## Assignment
The listing below is to be duplicated exactly, with every picture omitted.

## Records for the task
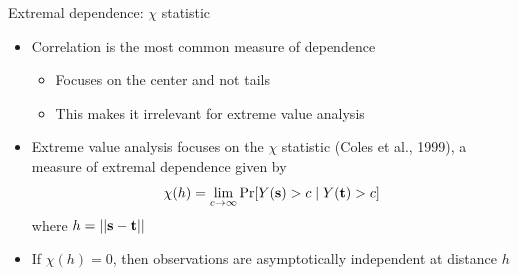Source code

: \documentclass{beamer}
\begin{document}

 \begin{frame}{Extremal dependence: $\chi$ statistic}
   \begin{itemize} \setlength{\itemsep}{1em}
     \item Correlation is the most common measure of dependence
     \begin{itemize}
       \item Focuses on the center and not tails
       \item This makes it irrelevant for extreme value analysis
     \end{itemize}
     \item Extreme value analysis focuses on the $\chi$ statistic (Coles et al., 1999), a measure of extremal dependence given by
     \begin{align*}
       \chi(h) = \lim_{c \rightarrow \infty}\Pr[Y(\mathbf{s}) > c \mid Y(\mathbf{t}) > c]
     \end{align*}
     where $h = ||\mathbf{s} - \mathbf{t}||$
     \item If $ \chi(h) = 0$, then observations are asymptotically independent at distance $h$
   \end{itemize}
 \end{frame}
\end{document}
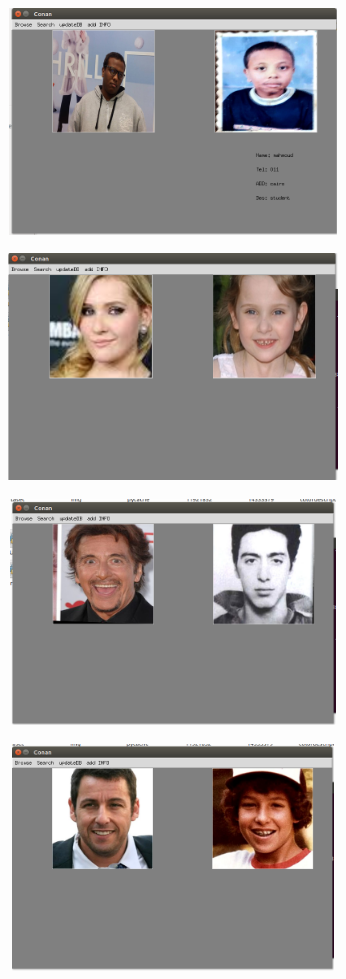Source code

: \documentclass[pdftex,10pt,a4paper,oneside]{article}
\begin{document}
	\begin{figure}[H]
	\centering
	\includegraphics[width=120mm,height=60mm]{fig/16.png}
\end{figure}
	\begin{figure}[H]
	\centering
	\includegraphics[width=120mm,height=60mm]{fig/10.png}
\end{figure}
	\begin{figure}[H]
	\centering
	\includegraphics[width=120mm,height=60mm]{fig/11.png}
\end{figure}
	\begin{figure}[H]
	\centering
	\includegraphics[width=120mm,height=60mm]{fig/12.png}
\end{figure}
\end{document}

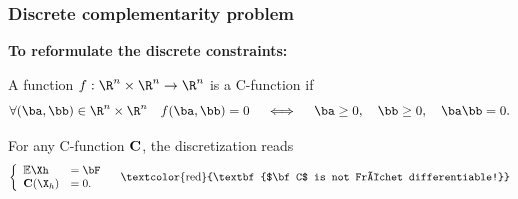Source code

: \documentclass[10 pt]{beamer}
\begin{document}
\begin{frame}
\frametitle{Discrete complementarity problem}
\alert{\textbf{To reformulate the discrete constraints:}}
\begin{definition}
A function $f: {{\R}^n \times \R^n} \rightarrow \R^n$ is a C-function if
\begin{equation*}
\forall(\ba,\bb)\in {\R}^n \times \R^n \quad f(\ba,\bb)=0 \quad \iff \quad
\ba \geq0, \quad \bb \geq0, \quad \ba \bb=0.
\end{equation*}
\end{definition}
For any C-function ${\bf C}$, the discretization reads 
\begin{equation*}
\left\lbrace\begin{array}{llccc}
 \mathbb{E}\Xh &= \bF\\
{\bf C}(\X_h)&=0.
\end{array}
\right.
\quad \mbox{\textcolor{red}{\textbf{$\bf C$ is not Fréchet differentiable!}}}
\end{equation*}


\end{frame}
\end{document}
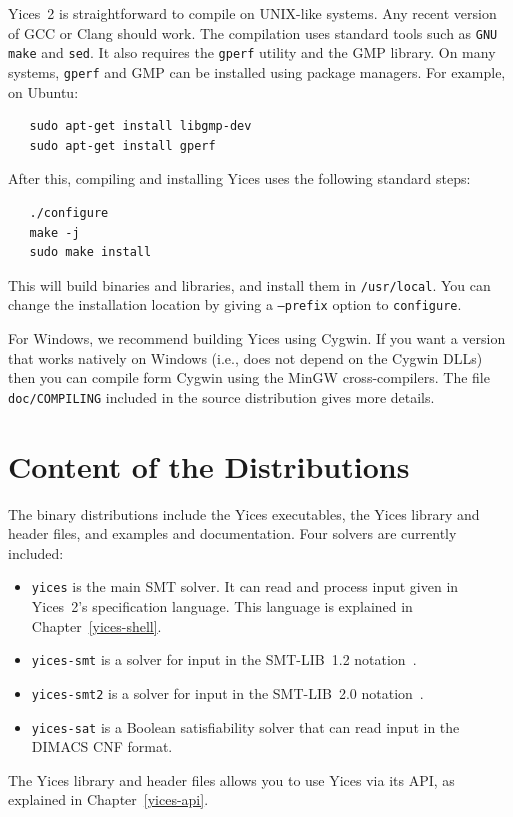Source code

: \documentclass[11pt,twoside,fleqn,openright,titlepage]{cslreport}
\begin{document}
Yices~2 is straightforward to compile on UNIX-like systems. Any recent
version of GCC or Clang should work. The compilation uses standard
tools such as \texttt{GNU make} and \texttt{sed}. It also requires the
\texttt{gperf} utility and the GMP library. On many systems,
\texttt{gperf} and GMP can be installed using package
managers.  For example, on Ubuntu:
\begin{small}
\begin{verbatim}
   sudo apt-get install libgmp-dev
   sudo apt-get install gperf
\end{verbatim}
\end{small}
After this, compiling and installing Yices uses the following standard steps:
\begin{small}
\begin{verbatim}
   ./configure
   make -j
   sudo make install
\end{verbatim}
\end{small}
This will build binaries and libraries, and install them in \texttt{/usr/local}.
You can change the installation location by giving a \texttt{--prefix} option
to \texttt{configure}.

For Windows, we recommend building Yices using Cygwin. If you want a
version that works natively on Windows (i.e., does not depend on the
Cygwin DLLs) then you can compile form Cygwin using the MinGW
cross-compilers.  The file \texttt{doc/COMPILING} included in the
source distribution gives more details.



\section{Content of the Distributions}

The binary distributions include the Yices executables, the Yices
library and header files, and examples and documentation.  Four
solvers are currently included:
\begin{itemize}
\item \texttt{yices} is  the main SMT solver. It  can read and process
  input given  in Yices~2's  specification language. This  language is
  explained in Chapter~\ref{yices-shell}.

\item  \texttt{yices-smt} is  a solver  for input  in  the SMT-LIB~1.2
  notation~\cite{SMTLIB12:2006}.

\item \texttt{yices-smt2} is a solver for input in the SMT-LIB~2.0
  notation~\cite{SMTLIB20:2012}.

\item \texttt{yices-sat}  is a Boolean satisfiability  solver that can
  read input in the DIMACS CNF format.
\end{itemize}
The Yices library and header files allows you to use Yices via its
API, as explained in Chapter~\ref{yices-api}.
\end{document}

## Finished exercise
Source code

: \documentclass{beamer}
\begin{document}

 \begin{frame}{Extremal dependence: $\chi$ statistic}
   \begin{itemize} \setlength{\itemsep}{1em}
     \item Correlation is the most common measure of dependence
     \begin{itemize}
       \item Focuses on the center and not tails
       \item This makes it irrelevant for extreme value analysis
     \end{itemize}
     \item Extreme value analysis focuses on the $\chi$ statistic (Coles et al., 1999), a measure of extremal dependence given by
     \begin{align*}
       \chi(h) = \lim_{c \rightarrow \infty}\Pr[Y(\mathbf{s}) > c \mid Y(\mathbf{t}) > c]
     \end{align*}
     where $h = ||\mathbf{s} - \mathbf{t}||$
     \item If $ \chi(h) = 0$, then observations are asymptotically independent at distance $h$
   \end{itemize}
 \end{frame}
\end{document}
Source code

: \documentclass[pdftex,10pt,a4paper,oneside]{article}
\begin{document}
	\begin{figure}[H]
	\centering
	\includegraphics[width=120mm,height=60mm]{fig/16.png}
\end{figure}
	\begin{figure}[H]
	\centering
	\includegraphics[width=120mm,height=60mm]{fig/10.png}
\end{figure}
	\begin{figure}[H]
	\centering
	\includegraphics[width=120mm,height=60mm]{fig/11.png}
\end{figure}
	\begin{figure}[H]
	\centering
	\includegraphics[width=120mm,height=60mm]{fig/12.png}
\end{figure}
\end{document}

Source code

: \documentclass[10 pt]{beamer}
\begin{document}
\begin{frame}
\frametitle{Discrete complementarity problem}
\alert{\textbf{To reformulate the discrete constraints:}}
\begin{definition}
A function $f: {{\R}^n \times \R^n} \rightarrow \R^n$ is a C-function if
\begin{equation*}
\forall(\ba,\bb)\in {\R}^n \times \R^n \quad f(\ba,\bb)=0 \quad \iff \quad
\ba \geq0, \quad \bb \geq0, \quad \ba \bb=0.
\end{equation*}
\end{definition}
For any C-function ${\bf C}$, the discretization reads 
\begin{equation*}
\left\lbrace\begin{array}{llccc}
 \mathbb{E}\Xh &= \bF\\
{\bf C}(\X_h)&=0.
\end{array}
\right.
\quad \mbox{\textcolor{red}{\textbf{$\bf C$ is not Fréchet differentiable!}}}
\end{equation*}


\end{frame}
\end{document}
Source code

: \documentclass[11pt,twoside,fleqn,openright,titlepage]{cslreport}
\begin{document}
Yices~2 is straightforward to compile on UNIX-like systems. Any recent
version of GCC or Clang should work. The compilation uses standard
tools such as \texttt{GNU make} and \texttt{sed}. It also requires the
\texttt{gperf} utility and the GMP library. On many systems,
\texttt{gperf} and GMP can be installed using package
managers.  For example, on Ubuntu:
\begin{small}
\begin{verbatim}
   sudo apt-get install libgmp-dev
   sudo apt-get install gperf
\end{verbatim}
\end{small}
After this, compiling and installing Yices uses the following standard steps:
\begin{small}
\begin{verbatim}
   ./configure
   make -j
   sudo make install
\end{verbatim}
\end{small}
This will build binaries and libraries, and install them in \texttt{/usr/local}.
You can change the installation location by giving a \texttt{--prefix} option
to \texttt{configure}.

For Windows, we recommend building Yices using Cygwin. If you want a
version that works natively on Windows (i.e., does not depend on the
Cygwin DLLs) then you can compile form Cygwin using the MinGW
cross-compilers.  The file \texttt{doc/COMPILING} included in the
source distribution gives more details.



\section{Content of the Distributions}

The binary distributions include the Yices executables, the Yices
library and header files, and examples and documentation.  Four
solvers are currently included:
\begin{itemize}
\item \texttt{yices} is  the main SMT solver. It  can read and process
  input given  in Yices~2's  specification language. This  language is
  explained in Chapter~\ref{yices-shell}.

\item  \texttt{yices-smt} is  a solver  for input  in  the SMT-LIB~1.2
  notation~\cite{SMTLIB12:2006}.

\item \texttt{yices-smt2} is a solver for input in the SMT-LIB~2.0
  notation~\cite{SMTLIB20:2012}.

\item \texttt{yices-sat}  is a Boolean satisfiability  solver that can
  read input in the DIMACS CNF format.
\end{itemize}
The Yices library and header files allows you to use Yices via its
API, as explained in Chapter~\ref{yices-api}.
\end{document}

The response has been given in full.